* _Work request_
Copy the records below verbatim, from the first line through the line containing "apresenta(m)-se o(s) principal(is)", inclusive, and output nothing else.
□ □ □
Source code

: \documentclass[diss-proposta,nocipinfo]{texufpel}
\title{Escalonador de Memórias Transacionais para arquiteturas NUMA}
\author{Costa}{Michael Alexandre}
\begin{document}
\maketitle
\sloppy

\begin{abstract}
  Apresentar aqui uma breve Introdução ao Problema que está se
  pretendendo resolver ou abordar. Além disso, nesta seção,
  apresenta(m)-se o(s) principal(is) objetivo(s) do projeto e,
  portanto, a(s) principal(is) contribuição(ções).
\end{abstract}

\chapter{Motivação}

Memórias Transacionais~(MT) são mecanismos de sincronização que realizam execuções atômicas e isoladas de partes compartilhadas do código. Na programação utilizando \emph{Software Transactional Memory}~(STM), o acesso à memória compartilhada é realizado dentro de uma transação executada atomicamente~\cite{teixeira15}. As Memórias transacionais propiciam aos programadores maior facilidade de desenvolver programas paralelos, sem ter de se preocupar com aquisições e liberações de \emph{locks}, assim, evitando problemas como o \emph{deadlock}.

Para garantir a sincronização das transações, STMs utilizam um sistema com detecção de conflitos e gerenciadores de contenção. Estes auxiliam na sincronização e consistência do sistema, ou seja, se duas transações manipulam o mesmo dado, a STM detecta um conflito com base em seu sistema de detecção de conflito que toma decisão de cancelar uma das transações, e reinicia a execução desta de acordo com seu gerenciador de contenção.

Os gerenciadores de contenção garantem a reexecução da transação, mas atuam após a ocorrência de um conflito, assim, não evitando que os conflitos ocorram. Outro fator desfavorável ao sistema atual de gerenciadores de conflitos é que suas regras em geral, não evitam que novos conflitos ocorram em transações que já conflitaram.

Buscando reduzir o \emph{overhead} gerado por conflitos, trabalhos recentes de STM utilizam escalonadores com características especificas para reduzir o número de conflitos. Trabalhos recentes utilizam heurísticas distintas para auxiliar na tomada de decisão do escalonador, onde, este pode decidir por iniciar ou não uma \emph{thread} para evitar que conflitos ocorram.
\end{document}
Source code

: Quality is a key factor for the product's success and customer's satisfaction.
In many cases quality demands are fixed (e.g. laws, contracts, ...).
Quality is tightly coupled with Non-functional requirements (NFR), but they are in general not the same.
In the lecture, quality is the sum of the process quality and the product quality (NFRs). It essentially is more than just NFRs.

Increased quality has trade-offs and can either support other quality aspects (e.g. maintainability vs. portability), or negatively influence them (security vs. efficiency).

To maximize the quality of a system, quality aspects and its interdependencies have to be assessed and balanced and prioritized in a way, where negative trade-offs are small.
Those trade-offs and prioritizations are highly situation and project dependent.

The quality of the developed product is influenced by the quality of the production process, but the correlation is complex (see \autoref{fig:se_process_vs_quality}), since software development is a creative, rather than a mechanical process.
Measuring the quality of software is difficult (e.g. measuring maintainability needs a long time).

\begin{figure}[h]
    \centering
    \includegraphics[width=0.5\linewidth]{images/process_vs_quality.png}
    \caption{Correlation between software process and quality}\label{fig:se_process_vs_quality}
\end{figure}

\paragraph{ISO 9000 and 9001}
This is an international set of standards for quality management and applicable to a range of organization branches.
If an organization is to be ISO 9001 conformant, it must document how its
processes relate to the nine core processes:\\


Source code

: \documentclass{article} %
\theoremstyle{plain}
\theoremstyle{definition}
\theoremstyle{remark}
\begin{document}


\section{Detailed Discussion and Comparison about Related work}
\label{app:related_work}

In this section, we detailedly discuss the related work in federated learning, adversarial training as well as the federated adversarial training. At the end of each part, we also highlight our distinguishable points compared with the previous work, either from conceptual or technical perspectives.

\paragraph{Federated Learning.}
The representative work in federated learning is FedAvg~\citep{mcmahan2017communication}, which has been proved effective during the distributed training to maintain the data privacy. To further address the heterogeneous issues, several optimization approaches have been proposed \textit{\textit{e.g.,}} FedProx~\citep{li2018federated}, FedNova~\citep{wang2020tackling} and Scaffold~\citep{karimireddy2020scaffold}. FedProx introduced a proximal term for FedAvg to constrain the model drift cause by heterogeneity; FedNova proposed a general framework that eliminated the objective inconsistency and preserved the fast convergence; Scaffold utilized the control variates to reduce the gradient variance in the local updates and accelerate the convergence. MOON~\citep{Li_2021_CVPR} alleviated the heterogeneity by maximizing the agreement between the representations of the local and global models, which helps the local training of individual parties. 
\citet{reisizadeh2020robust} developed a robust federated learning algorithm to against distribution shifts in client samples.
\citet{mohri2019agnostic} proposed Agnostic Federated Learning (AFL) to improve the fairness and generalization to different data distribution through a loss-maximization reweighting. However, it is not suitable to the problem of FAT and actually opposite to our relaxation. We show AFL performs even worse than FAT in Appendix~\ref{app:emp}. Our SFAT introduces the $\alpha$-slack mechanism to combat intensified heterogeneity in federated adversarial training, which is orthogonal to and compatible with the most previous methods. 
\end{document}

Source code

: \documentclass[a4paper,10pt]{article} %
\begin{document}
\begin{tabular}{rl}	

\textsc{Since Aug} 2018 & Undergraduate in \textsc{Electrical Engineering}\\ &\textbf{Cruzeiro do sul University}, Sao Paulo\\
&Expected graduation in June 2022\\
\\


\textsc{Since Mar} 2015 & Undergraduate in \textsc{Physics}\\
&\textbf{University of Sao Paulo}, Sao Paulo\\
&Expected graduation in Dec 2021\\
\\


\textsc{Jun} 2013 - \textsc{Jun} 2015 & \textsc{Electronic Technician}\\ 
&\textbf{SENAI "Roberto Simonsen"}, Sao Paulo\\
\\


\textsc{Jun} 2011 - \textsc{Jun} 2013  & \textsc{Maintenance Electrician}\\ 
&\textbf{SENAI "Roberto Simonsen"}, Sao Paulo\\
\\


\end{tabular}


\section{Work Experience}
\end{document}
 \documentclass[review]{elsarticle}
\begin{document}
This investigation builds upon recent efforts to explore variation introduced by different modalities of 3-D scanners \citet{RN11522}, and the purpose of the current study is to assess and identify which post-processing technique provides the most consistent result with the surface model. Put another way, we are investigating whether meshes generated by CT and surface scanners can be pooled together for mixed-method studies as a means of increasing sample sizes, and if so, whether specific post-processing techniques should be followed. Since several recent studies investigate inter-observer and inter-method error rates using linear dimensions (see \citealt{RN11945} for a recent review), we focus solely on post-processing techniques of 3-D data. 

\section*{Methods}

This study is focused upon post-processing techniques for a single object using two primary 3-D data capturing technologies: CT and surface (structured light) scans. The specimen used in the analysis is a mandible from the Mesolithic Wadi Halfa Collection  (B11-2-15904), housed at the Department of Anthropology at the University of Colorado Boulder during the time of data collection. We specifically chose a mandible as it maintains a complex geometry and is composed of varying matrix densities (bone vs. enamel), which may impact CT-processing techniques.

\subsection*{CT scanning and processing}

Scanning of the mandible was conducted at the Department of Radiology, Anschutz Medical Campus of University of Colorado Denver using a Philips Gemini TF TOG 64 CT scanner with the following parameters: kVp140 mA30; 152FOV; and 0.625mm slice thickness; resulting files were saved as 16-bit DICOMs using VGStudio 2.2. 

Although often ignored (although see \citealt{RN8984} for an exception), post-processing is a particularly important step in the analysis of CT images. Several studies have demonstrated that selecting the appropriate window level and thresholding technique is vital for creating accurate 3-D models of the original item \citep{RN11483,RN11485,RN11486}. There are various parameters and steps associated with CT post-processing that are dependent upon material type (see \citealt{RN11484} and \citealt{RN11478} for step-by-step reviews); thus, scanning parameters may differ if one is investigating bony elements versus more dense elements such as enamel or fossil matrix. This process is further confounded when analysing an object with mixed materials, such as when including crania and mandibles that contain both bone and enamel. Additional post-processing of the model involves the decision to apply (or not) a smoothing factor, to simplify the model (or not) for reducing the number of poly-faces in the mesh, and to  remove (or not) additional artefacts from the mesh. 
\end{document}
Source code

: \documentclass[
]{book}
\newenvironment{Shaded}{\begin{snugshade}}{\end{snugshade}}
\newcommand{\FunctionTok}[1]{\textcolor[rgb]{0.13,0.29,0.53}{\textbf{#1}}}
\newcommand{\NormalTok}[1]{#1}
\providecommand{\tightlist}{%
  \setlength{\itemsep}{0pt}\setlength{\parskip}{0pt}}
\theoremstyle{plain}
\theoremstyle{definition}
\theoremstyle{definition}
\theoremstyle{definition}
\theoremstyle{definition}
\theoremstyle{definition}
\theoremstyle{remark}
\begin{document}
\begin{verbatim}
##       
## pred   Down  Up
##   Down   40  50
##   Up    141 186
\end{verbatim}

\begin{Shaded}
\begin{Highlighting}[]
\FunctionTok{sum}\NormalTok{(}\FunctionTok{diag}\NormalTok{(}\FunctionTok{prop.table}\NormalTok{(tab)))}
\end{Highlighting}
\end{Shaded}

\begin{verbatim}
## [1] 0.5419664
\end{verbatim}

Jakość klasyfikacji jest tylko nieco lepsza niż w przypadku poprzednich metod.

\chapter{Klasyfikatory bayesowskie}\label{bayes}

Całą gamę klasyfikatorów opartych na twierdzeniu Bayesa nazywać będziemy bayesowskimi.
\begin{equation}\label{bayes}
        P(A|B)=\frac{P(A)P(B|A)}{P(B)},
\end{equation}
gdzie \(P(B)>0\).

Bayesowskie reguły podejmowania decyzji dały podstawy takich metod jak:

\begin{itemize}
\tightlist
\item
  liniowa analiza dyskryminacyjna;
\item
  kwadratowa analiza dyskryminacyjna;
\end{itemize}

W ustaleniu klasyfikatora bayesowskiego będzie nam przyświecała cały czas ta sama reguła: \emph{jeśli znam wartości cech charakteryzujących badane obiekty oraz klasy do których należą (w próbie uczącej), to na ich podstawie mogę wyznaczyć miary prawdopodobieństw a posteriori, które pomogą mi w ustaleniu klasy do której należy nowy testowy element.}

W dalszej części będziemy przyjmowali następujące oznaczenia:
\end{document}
□ □ □
* _Final answer_
Source code

: \documentclass[diss-proposta,nocipinfo]{texufpel}
\title{Escalonador de Memórias Transacionais para arquiteturas NUMA}
\author{Costa}{Michael Alexandre}
\begin{document}
\maketitle
\sloppy

\begin{abstract}
  Apresentar aqui uma breve Introdução ao Problema que está se
  pretendendo resolver ou abordar. Além disso, nesta seção,
  apresenta(m)-se o(s) principal(is) objetivo(s) do projeto e,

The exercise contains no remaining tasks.